Kathedraal | XIII-XV | Gotiek | Katholieke Kerk
E. Stroobants, geboren te Luik op 9 september 1909, was alleen geïnteresseerd in tekenen en muziek. Rond 1923 trad hij als leerling in dienst bij Gustave Paredis (1897-1963), waar hij leerde houtsnijden. Tegelijkertijd, van 1923 tot 1929, volgde hij avondlessen aan de Koninklijke Academie voor Schone Kunsten. In 1934 werd hij door Marcel Defize (1906-1978) opgenomen in zijn kunstenaarsgroep L'Atelier de la cour des Minimes. E. Stroobants was de enige beeldhouwer in de groep. Na de oorlog nam hij deel aan de tentoonstellingen van de A.P.I.A.W. (Vereniging voor de Intellectuele en Artistieke Vooruitgang van Wallonië). Van 1960 tot 1966 was hij directeur van de afdeling Luik en vervolgens gewestelijk directeur van de Belgische Nationale Discotheek.

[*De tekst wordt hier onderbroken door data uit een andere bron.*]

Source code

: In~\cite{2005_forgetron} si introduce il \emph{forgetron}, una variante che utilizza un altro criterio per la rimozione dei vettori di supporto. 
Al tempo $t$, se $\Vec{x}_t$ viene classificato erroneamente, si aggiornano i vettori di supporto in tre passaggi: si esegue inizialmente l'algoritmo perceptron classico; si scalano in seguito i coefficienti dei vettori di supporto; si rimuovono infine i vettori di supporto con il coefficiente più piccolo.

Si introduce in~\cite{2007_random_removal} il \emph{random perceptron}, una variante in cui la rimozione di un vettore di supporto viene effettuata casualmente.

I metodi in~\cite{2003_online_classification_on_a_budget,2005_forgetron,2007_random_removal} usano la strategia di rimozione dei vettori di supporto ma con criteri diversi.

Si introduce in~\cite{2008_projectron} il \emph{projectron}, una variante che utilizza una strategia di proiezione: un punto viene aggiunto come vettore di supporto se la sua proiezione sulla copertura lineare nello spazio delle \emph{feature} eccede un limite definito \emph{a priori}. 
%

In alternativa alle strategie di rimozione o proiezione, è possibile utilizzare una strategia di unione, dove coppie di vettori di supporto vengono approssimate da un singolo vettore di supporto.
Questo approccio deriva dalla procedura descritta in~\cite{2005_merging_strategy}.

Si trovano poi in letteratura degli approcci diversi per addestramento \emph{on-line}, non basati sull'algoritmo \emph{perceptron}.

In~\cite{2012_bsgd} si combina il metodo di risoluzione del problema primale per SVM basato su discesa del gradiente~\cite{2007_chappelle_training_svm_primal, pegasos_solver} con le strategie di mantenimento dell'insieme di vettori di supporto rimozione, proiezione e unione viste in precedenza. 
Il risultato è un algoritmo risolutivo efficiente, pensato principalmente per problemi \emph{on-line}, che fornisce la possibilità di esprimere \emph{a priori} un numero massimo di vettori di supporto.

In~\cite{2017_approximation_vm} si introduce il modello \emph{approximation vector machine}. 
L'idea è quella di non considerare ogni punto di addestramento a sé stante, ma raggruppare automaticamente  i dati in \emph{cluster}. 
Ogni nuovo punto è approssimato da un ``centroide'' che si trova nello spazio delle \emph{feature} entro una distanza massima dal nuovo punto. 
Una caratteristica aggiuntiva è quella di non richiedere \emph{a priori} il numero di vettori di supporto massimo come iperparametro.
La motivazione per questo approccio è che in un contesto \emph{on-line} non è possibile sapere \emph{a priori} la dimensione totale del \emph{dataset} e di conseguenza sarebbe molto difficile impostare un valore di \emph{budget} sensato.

Als we aan hem denken, dan is het om de drie bas-reliëfs van de Bogenbrug in Luik op te roepen die in 1948 werden uitgevoerd, maar waarover hij niet helemaal tevreden was. E. Stroobants wordt beschouwd als een portrettist, een bustier, een koppensneller, wat vroeger "beeldsnijder" werd genoemd. De bustes en hoofden van Luikse vrienden, kennissen en persoonlijkheden zijn, net als hij, weinig of helemaal niet bekend.

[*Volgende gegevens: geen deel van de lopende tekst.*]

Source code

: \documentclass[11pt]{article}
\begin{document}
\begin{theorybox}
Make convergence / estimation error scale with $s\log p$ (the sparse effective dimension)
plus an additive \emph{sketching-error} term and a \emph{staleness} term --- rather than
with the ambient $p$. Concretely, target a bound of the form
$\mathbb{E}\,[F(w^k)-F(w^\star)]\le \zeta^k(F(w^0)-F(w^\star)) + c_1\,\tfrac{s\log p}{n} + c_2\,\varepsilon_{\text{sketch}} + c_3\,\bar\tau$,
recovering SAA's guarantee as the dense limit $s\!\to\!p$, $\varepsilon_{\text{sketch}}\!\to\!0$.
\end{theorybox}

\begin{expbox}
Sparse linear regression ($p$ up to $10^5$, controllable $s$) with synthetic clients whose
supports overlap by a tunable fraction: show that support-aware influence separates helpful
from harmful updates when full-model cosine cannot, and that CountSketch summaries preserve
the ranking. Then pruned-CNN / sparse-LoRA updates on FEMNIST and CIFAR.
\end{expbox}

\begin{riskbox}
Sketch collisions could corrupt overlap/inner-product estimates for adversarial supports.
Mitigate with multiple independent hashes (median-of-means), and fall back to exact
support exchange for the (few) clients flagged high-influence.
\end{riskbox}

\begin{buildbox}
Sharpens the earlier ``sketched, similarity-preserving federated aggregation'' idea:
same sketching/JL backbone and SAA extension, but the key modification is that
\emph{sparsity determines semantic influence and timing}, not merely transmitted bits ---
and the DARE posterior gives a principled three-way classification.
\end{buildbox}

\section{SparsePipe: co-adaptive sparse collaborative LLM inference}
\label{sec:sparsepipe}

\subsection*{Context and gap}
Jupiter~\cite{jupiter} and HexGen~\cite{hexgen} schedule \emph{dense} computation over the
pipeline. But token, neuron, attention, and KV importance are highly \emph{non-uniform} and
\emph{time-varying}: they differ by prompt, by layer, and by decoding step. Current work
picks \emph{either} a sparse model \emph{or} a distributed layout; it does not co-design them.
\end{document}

Zijn gevoel voor observatie, zijn overdreven gevoeligheid, zijn zorg voor het detail en de weergave zijn enkele van zijn handelsmerken. E. Stroobants gebruikt het menselijk gelaat door gebruik te maken van "verisme" om zijn diepe en gevoelige emoties over te brengen. Hij stelt: "Het doel van de beeldhouwer is de grootheid van de mens tot uitdrukking te brengen, met het minimum het maximale te zeggen.
De tentoonstelling, georganiseerd door de Schatkamer van de Kathedraal van Luik en de vzw Art Research Institute, presenteert een zestigtal beeldhouwwerken die de artistieke loopbaan van de kunstenaar schetsen. Archiefstukken, voorbereidende tekeningen en afgietsels zijn voor het eerst te zien. Dit is de eerste retrospectieve tentoonstelling van het werk van de kunstenaar tijdens zijn leven. Het wordt gezamenlijk gecureerd door Julien Maquet en Jacques Toussaint.